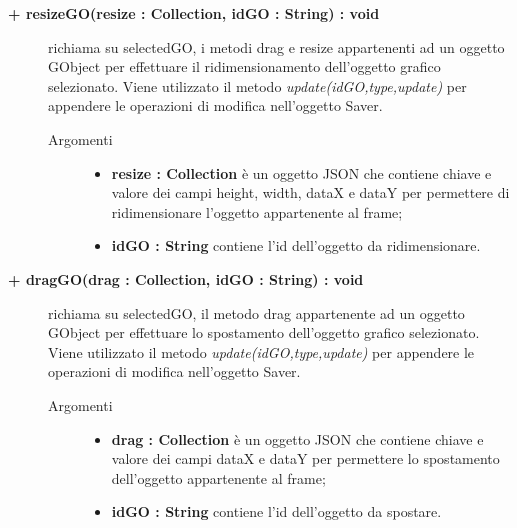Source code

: \begin{description}
\begin{description}
\begin{description}
\begin{description}
\end{description}

\end{description}

\begin{description}
		\item[\textbf{\color{blue}+ resizeGO(resize : Collection, idGO : String) : void			}] \hfill
			richiama su selectedGO, i metodi drag e resize appartenenti ad un oggetto GObject per effettuare il ridimensionamento dell'oggetto grafico selezionato. Viene utilizzato il metodo \textit{update(idGO,type,update)} per appendere le operazioni di modifica nell'oggetto Saver.    

\begin{description}
			\item[Argomenti] \hfill
				\begin{itemize}
					\item \textbf{resize : Collection			} \hfill
					è un oggetto JSON che contiene chiave e valore dei campi height, width, dataX e dataY per permettere di ridimensionare l'oggetto appartenente al frame;
					\item \textbf{idGO : String			} \hfill
					contiene l'id dell'oggetto da ridimensionare.
				\end{itemize}

\end{description}

\end{description}

\begin{description}
		\item[\textbf{\color{blue}+ dragGO(drag : Collection, idGO : String) : void			}] \hfill
		richiama su selectedGO, il metodo drag appartenente ad un oggetto GObject per effettuare lo spostamento dell'oggetto grafico selezionato. Viene utilizzato il metodo \textit{update(idGO,type,update)} per appendere le operazioni di modifica nell'oggetto Saver.    

\begin{description}
			\item[Argomenti] \hfill
				\begin{itemize}
					\item \textbf{drag : Collection			} \hfill
					è un oggetto JSON che contiene chiave e valore dei campi dataX e dataY per permettere lo spostamento dell'oggetto appartenente al frame;
					\item \textbf{idGO : String			} \hfill
					contiene l'id dell'oggetto da spostare.
				\end{itemize}


\end{description}
\end{description}
\end{description}
\end{description}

§

▶ **Task to complete**: Return, from the data above, each line in which the string "JSON" appears.

▶ **Task response**:
					è un oggetto JSON che contiene chiave e valore dei campi height, width, dataX e dataY per permettere di ridimensionare l'oggetto appartenente al frame;
					è un oggetto JSON che contiene chiave e valore dei campi dataX e dataY per permettere lo spostamento dell'oggetto appartenente al frame;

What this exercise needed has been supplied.